You see, with the expectation of a birth and therefore the usual gathering of women to attend birth, there would definitely not be enough space in the guest room if it was already full of people staying there.

Also, a careful reading of the text shows us they had already been in Bethlehem for some days when Mary went into labor. Remember, it says, “So it was, that while they were there, the days were completed for her to be delivered." So, they’d been staying with the family for a few days and, when it came time for the delivery, they moved into the only quiet space available. But it wasn’t a stable.

Such homes didn’t have stables. Typically, the family’s livestock were kept in the home at night, on the lower ground floor level, above which were the family’s cooking, eating, living and sleeping space and the guest area.  The animals were moved out in the daytime and the area cleaned. At night, they fed or drank out of a trough, i.e. the manger. So, in that open space, with the animals moved out, there would be space enough for the birth.

I find all this fascinating and illuminating. But, also very disappointing. Where’s the mystery, marvel and awe now???

I mean, the story as I learned it and have preached it, made some really important points:  Jesus was not of the elite of his times, diverse people and varied animals were welcomed to meet him, and despite, or perhaps because of, the travail of their travels, the young couple – soon to become parents, but homeless – were able to make themselves at home in a mere stable. It’s a good, rich story and it has served people well over the centuries.

It is that last idea – of being at home no matter the circumstances – that captivates me this Christmas Eve 2013.

At a time of year when many people travel, and many others of us host, this story suggests that people can be at home anywhere. For the most important of our life-events, we need only ourselves and, if we are so blessed, the people we love. If each of us would only let go of our expectations of the occasion and find what is provided sufficient, everyone involved – host and visitor - would feel so much more at home.

What does it take for you to feel at home? Can you enjoy your self, and others, wherever you are? How like Mary and Joseph are we? On our life journeys, hoping it will go well, making do with what we find along the way and yet also not giving up on what we truly need – remember, Joseph visited several homes before he found one that took them in. 

What does it take for you to feel at home? I’ve never been homeless, or even without shelter for a night unplanned, so my statement that “we can feel at home wherever we are” is definitely suspect.
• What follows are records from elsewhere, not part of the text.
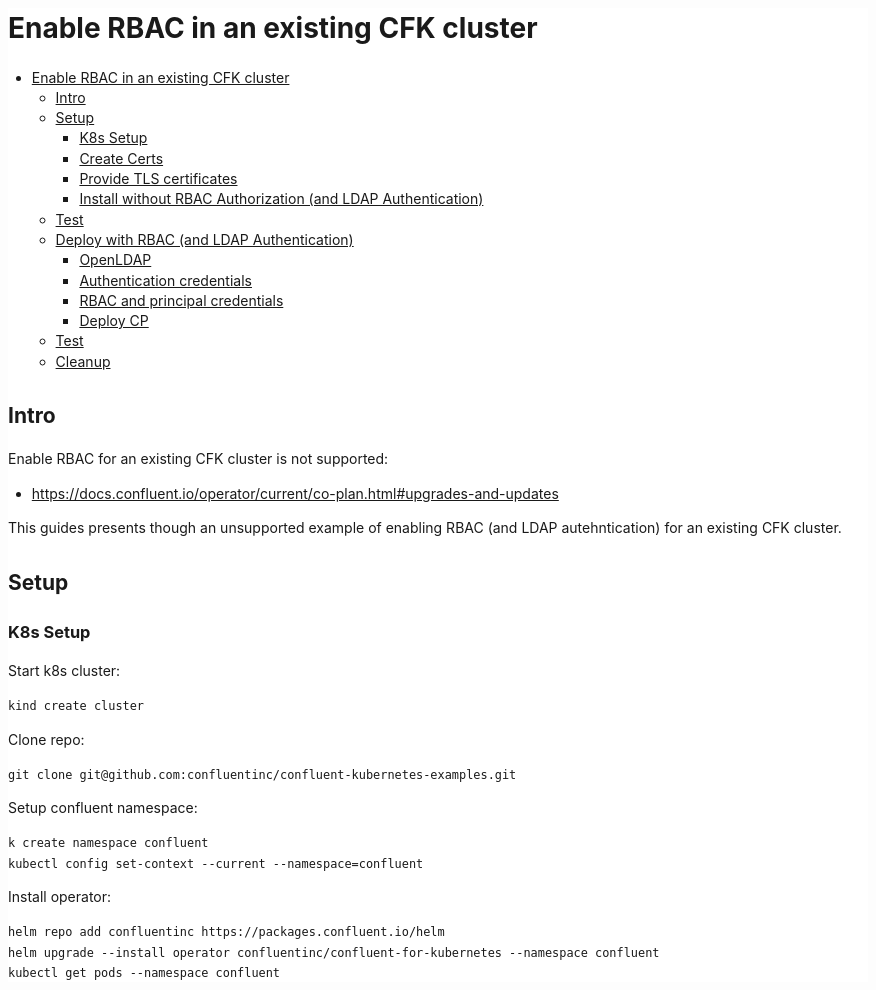 # Enable RBAC in an existing CFK cluster

- [Enable RBAC in an existing CFK cluster](#enable-rbac-in-an-existing-cfk-cluster)
  - [Intro](#intro)
  - [Setup](#setup)
    - [K8s Setup](#k8s-setup)
    - [Create Certs](#create-certs)
    - [Provide TLS certificates](#provide-tls-certificates)
    - [Install without RBAC Authorization (and LDAP Authentication)](#install-without-rbac-authorization-and-ldap-authentication)
  - [Test](#test)
  - [Deploy with RBAC (and LDAP Authentication)](#deploy-with-rbac-and-ldap-authentication)
    - [OpenLDAP](#openldap)
    - [Authentication credentials](#authentication-credentials)
    - [RBAC and principal credentials](#rbac-and-principal-credentials)
    - [Deploy CP](#deploy-cp)
  - [Test](#test-1)
  - [Cleanup](#cleanup)

## Intro

Enable RBAC for an existing CFK cluster is not supported: 

- https://docs.confluent.io/operator/current/co-plan.html#upgrades-and-updates

This guides presents though an unsupported example of enabling RBAC (and LDAP autehntication) for an existing CFK cluster. 

## Setup

### K8s Setup

Start k8s cluster:

```shell
kind create cluster
```

Clone repo:

```shell
git clone git@github.com:confluentinc/confluent-kubernetes-examples.git
```

Setup confluent namespace:

```shell
k create namespace confluent
kubectl config set-context --current --namespace=confluent
```

Install operator:

```shell
helm repo add confluentinc https://packages.confluent.io/helm
helm upgrade --install operator confluentinc/confluent-for-kubernetes --namespace confluent
kubectl get pods --namespace confluent
```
And brings me right back to the class distinctions to which I referred at the beginning.

Yet, at Christmas time especially, I want it to be true.
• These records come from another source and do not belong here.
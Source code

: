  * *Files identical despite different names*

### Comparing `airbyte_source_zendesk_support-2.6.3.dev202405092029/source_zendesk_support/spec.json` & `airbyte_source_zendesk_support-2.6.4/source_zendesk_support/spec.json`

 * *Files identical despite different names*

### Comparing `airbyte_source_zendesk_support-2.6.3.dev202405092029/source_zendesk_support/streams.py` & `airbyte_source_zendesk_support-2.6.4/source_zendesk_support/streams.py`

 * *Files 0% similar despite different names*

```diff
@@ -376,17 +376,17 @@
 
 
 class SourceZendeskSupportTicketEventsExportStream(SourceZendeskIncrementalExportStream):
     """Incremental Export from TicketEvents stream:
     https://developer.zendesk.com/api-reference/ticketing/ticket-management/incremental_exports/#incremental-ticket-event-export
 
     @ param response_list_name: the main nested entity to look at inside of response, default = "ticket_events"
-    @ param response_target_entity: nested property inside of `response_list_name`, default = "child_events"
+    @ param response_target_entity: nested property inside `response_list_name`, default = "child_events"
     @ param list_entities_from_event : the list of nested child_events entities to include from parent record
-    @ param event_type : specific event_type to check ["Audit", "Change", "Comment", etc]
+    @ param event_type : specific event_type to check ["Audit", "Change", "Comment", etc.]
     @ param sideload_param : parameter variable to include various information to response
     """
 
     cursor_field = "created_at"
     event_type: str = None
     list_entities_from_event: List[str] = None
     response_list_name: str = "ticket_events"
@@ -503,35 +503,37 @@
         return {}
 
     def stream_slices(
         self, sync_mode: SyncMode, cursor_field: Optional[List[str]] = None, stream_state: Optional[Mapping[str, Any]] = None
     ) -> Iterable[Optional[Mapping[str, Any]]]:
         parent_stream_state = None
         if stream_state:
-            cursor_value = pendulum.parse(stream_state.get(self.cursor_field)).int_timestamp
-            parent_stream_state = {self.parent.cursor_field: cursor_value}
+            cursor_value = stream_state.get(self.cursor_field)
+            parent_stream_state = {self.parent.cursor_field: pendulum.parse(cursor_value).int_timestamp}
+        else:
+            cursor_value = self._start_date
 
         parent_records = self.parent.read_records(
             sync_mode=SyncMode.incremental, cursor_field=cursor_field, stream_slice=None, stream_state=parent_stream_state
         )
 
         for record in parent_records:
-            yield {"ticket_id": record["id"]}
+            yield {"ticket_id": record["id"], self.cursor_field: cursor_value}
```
I want it to be true that homeless people, such as those we here at PBUUC will shelter for a week a month from now, do feel at home wherever they are.

I want it to be true that children traveling to be with their parents for the holidays do feel themselves to be at home, even though they’ve grown and changed since last they were there.

I want it to be true that all who are hosts will plan sufficiently for the guests to feel at home, but let go of the expectation to create perfect visits.

I want it to be true that our days together with family are joyful days, and that every birth is heralded with the joy that met Jesus on his birth so long ago – not in a stable lowly, but in a Bethlehem home into which his father and very pregnant mother had been welcomed, probably by simple people like themselves, as was the custom of the day.

Amen. 

Let us sing of that Joyful Day, #236, O Thou Joyful Day. Please rise in body or in spirit to sing together.